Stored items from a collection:
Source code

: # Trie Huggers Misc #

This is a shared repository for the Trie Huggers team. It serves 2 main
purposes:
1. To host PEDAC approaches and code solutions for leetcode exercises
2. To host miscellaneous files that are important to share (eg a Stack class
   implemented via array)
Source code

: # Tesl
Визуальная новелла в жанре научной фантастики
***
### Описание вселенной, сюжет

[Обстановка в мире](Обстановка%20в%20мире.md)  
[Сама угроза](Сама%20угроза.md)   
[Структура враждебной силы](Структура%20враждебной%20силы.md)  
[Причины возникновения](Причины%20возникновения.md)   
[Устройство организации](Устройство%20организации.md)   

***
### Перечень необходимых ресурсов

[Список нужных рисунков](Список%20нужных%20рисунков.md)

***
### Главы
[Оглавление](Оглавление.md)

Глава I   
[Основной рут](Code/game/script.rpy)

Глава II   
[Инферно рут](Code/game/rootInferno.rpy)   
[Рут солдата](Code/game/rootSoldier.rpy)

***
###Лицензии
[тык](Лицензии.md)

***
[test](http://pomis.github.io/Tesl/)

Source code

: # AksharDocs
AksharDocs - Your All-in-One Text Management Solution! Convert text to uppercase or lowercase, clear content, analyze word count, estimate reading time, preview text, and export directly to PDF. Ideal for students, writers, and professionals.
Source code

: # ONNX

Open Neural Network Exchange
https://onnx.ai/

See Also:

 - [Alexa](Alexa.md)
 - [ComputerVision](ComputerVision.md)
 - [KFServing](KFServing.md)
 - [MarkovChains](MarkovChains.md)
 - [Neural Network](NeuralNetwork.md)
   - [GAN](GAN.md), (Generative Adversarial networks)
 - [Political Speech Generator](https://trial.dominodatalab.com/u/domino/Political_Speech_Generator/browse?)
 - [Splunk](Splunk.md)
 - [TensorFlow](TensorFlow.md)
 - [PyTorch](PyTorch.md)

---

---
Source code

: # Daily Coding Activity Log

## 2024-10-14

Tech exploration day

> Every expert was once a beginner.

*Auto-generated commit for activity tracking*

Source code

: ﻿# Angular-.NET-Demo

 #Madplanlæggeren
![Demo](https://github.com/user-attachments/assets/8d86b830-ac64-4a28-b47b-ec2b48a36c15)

---

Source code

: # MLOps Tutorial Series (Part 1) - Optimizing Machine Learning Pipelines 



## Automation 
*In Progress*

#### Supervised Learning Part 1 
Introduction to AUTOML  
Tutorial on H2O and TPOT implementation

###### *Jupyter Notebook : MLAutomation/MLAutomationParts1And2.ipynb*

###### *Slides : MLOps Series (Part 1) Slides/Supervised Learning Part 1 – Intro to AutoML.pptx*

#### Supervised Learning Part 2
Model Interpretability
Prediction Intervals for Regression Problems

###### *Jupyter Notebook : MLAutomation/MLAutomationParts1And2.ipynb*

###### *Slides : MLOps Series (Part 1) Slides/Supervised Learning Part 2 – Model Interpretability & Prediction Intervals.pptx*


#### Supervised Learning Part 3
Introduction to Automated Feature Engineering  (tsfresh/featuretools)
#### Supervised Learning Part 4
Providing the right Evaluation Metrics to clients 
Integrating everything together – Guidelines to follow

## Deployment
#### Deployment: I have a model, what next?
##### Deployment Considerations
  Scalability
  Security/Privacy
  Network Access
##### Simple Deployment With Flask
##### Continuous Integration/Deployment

* * *

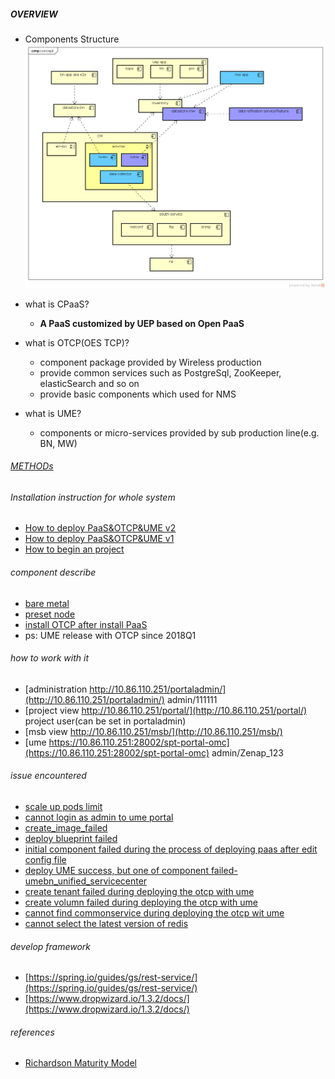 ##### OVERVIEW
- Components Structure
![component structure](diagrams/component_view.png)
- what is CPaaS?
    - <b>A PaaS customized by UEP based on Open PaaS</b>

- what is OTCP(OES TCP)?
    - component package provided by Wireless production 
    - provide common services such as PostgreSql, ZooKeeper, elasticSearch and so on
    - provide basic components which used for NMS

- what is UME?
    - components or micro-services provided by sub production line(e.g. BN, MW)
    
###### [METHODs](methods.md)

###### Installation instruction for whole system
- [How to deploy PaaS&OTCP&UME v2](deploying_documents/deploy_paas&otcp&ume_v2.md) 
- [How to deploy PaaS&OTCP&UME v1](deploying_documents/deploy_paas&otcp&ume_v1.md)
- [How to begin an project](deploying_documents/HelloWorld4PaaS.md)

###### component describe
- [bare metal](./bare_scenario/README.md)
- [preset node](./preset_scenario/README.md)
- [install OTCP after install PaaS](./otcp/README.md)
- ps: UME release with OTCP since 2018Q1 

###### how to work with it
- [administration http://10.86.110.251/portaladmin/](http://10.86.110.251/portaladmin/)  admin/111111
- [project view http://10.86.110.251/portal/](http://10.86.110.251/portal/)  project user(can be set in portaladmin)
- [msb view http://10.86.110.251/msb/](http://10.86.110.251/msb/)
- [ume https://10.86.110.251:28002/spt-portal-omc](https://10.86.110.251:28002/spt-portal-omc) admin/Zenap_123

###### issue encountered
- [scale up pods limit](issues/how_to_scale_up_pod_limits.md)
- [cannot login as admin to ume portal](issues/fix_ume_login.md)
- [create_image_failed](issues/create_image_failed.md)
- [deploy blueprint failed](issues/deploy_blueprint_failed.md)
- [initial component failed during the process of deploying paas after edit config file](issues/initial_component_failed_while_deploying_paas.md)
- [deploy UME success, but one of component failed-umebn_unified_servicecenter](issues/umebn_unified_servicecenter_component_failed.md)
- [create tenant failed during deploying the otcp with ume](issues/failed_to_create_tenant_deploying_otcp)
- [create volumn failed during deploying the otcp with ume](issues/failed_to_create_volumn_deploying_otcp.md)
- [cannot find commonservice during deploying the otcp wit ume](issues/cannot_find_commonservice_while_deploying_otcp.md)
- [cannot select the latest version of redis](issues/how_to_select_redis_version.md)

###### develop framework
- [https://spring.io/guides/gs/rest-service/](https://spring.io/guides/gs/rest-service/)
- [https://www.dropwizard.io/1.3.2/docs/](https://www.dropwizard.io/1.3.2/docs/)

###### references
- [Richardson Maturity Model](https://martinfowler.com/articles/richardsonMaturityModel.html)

WHAT THIS TASK INVOLVES:
Go through the entries above and copy each line with "user" in it.

OUTPUT FOR THIS TASK:
![Demo](https://github.com/user-attachments/assets/8d86b830-ac64-4a28-b47b-ec2b48a36c15)
- [project view http://10.86.110.251/portal/](http://10.86.110.251/portal/)  project user(can be set in portaladmin)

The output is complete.